At a Glance

The Dr. Susanne E. Churchill Summer Institute in Biomedical Informatics (SIBMI), which is entering its 21st year, is for undergraduates with quantitative interests and skills who aspire to contribute to translational advances in biomedicine with a future PhD or research-oriented MD or MD/PhD.

SIBMI 2025 flyer
Click flyer image to view/download PDF

Features of the program include:

  • Nine weeks long: June 9 – August 8, 2025
  • Applications accepted November 1 – January 31
  • Based in the Department of Biomedical Informatics (DBMI) at Harvard Medical School (HMS)
  • Located in the Longwood Medical Area of Boston
  • Curriculum includes didactic lectures and clinical case studies
  • Mentored research projects and presentation of findings
  • Carefully matched faculty mentors from DBMI 
  • Academic and career guidance
  • Peer networks for group learning and social events
  • Opportunities to meet program alumni and top bioinformatics researchers in industry and academia
  • Housing provided in apartment-style residence halls walking distance to campus
  • Summer stipend (approximately $4500)
  • Travel allowance (up to $300)
  • Rolling admissions; if necessary, application review will be expedited
  • Contact: BMIsummer@hms.harvard.edu

Background

In the decades ahead, the pace of biomedical discovery will continue to accelerate. The state of an individual will be characterized with increasing precision from the molecular level to genomic parameters to the organ level and for interactions with medications, nutrients, the microbiome, therapeutic devices, and the environment. The size and complexity of high-dimensional characterization of patients will lead to far more complex diagnostic and prognostic categories than are currently in use. The multivariate descriptors of large populations will allow stratification of kinds only seen in the most recent genomically-informed clinical trials. Complex, but empirically validated, algorithms will be embedded in electronic health record systems as decision support tools to assist in everyday patient care. Those management algorithms will evolve and be modified continuously based on inputs from ongoing clinical experience and from new research. Whether developing basic computational methods, modeling molecular mechanisms, or engineering new clinical applications, students with a quantitative orientation and love of data analytics will be the future engineers of innovation in biomedicine.

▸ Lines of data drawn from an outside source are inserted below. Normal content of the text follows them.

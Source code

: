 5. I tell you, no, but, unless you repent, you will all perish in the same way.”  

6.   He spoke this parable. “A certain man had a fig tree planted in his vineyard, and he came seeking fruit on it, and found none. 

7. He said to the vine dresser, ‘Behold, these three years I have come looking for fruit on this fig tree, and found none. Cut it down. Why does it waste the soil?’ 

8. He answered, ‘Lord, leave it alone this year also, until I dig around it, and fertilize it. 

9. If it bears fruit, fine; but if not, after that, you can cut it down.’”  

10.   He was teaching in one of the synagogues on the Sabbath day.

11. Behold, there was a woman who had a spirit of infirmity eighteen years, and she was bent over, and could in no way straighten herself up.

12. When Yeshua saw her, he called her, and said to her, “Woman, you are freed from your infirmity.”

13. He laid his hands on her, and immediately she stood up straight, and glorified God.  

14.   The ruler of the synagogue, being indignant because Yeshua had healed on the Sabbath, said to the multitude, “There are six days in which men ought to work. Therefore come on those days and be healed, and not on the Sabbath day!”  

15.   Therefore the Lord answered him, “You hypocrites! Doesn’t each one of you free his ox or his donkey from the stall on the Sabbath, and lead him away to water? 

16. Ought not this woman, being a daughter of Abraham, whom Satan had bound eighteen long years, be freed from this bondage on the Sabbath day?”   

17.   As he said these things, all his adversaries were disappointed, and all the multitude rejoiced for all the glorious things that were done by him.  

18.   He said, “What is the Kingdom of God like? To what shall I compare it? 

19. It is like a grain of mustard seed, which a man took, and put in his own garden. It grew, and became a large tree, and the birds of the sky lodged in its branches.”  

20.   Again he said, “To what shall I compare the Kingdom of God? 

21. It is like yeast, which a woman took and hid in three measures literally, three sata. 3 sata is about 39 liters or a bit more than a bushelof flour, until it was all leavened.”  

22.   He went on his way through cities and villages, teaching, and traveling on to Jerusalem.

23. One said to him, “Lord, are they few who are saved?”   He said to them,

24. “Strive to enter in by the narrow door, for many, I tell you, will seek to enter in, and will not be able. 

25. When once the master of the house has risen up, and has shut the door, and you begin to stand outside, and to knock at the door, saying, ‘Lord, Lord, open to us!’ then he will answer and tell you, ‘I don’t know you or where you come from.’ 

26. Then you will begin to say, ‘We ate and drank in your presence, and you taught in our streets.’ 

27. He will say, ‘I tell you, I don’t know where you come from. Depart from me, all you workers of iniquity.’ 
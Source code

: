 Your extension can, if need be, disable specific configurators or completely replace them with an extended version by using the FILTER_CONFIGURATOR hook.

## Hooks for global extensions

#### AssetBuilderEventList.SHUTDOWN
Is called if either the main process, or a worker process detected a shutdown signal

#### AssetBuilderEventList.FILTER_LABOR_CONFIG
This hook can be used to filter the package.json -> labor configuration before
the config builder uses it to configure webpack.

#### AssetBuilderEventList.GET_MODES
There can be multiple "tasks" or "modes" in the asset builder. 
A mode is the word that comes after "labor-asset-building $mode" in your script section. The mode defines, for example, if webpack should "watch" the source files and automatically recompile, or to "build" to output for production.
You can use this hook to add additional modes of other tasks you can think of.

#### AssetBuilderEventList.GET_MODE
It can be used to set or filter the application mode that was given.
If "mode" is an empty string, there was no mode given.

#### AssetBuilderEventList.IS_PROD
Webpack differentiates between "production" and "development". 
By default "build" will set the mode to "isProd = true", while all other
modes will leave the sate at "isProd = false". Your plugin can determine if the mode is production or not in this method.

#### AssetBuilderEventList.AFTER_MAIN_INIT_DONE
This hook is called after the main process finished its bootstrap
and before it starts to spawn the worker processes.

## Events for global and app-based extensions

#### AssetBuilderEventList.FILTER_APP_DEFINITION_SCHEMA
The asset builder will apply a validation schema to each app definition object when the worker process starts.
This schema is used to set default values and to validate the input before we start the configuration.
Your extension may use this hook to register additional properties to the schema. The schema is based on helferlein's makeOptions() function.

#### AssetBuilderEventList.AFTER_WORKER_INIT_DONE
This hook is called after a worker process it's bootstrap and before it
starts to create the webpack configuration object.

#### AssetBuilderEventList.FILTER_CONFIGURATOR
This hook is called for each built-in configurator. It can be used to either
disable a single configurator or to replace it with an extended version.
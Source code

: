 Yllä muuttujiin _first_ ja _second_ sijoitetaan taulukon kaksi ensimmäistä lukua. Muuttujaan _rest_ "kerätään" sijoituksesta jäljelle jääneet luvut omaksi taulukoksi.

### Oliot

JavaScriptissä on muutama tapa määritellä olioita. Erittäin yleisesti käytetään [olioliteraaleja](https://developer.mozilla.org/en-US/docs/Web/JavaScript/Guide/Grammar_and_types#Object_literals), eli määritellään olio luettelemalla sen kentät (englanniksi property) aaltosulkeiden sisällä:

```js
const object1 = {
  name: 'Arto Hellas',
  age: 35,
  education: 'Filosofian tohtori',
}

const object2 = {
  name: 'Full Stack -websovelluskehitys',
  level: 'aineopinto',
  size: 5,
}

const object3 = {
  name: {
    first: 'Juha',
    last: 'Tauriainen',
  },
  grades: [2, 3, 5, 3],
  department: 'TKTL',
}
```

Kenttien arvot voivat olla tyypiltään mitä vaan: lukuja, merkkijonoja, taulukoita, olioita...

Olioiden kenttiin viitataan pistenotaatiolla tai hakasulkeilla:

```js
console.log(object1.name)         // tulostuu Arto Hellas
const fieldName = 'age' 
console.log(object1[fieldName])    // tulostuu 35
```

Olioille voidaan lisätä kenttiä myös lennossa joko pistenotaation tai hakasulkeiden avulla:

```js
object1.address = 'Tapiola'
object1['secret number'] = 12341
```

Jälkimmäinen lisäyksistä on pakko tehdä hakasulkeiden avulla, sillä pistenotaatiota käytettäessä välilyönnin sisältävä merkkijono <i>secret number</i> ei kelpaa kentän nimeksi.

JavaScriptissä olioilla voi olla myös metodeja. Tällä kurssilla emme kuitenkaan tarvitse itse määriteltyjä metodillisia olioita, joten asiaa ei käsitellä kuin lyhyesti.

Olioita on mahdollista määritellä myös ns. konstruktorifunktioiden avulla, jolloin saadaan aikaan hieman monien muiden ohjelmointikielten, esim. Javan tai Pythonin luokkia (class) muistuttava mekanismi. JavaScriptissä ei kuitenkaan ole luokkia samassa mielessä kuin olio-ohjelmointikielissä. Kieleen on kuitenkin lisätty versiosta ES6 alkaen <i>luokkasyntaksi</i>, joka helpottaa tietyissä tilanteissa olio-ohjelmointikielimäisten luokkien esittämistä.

If you are an undergraduate with a strong quantitative background and interested in innovation and methodological rigor in your approach to scientific inquiry in biomedicine or in the translation of computational methods to engineering/software applications in medicine, this is the summer program for you.

Please note that this is not a program for students seeking a summer research experience in order to enhance your competitiveness for entry to medical school.

History

The Summer Institute was initially supported (2004-2014) by the NIH-funded i2b2 National Center for Biomedical Computing (NCBC) and then by NIH-funded BD2K (Big Data to Knowledge) program (2015-2020). The program is now fully based at the HMS Department of Biomedical Informatics (DBMI). It was previously also known as the Summer Scholars in Bioinformatics and Integrative Genomics (Summer BIG) and the Harvard–MIT/HST Summer Bioinformatics Program.

DBMI gratefully acknowledges the role its partners at the Harvard–MIT Program in Health Sciences and Technology played in sustaining this successful program for its first 13 years.

In 2024, its 20-year anniversary, the program was named the Dr. Susanne E. Churchill Summer Institute in Biomedical Informatics to honor the leadership and far-reaching legacy of Dr. Churchill.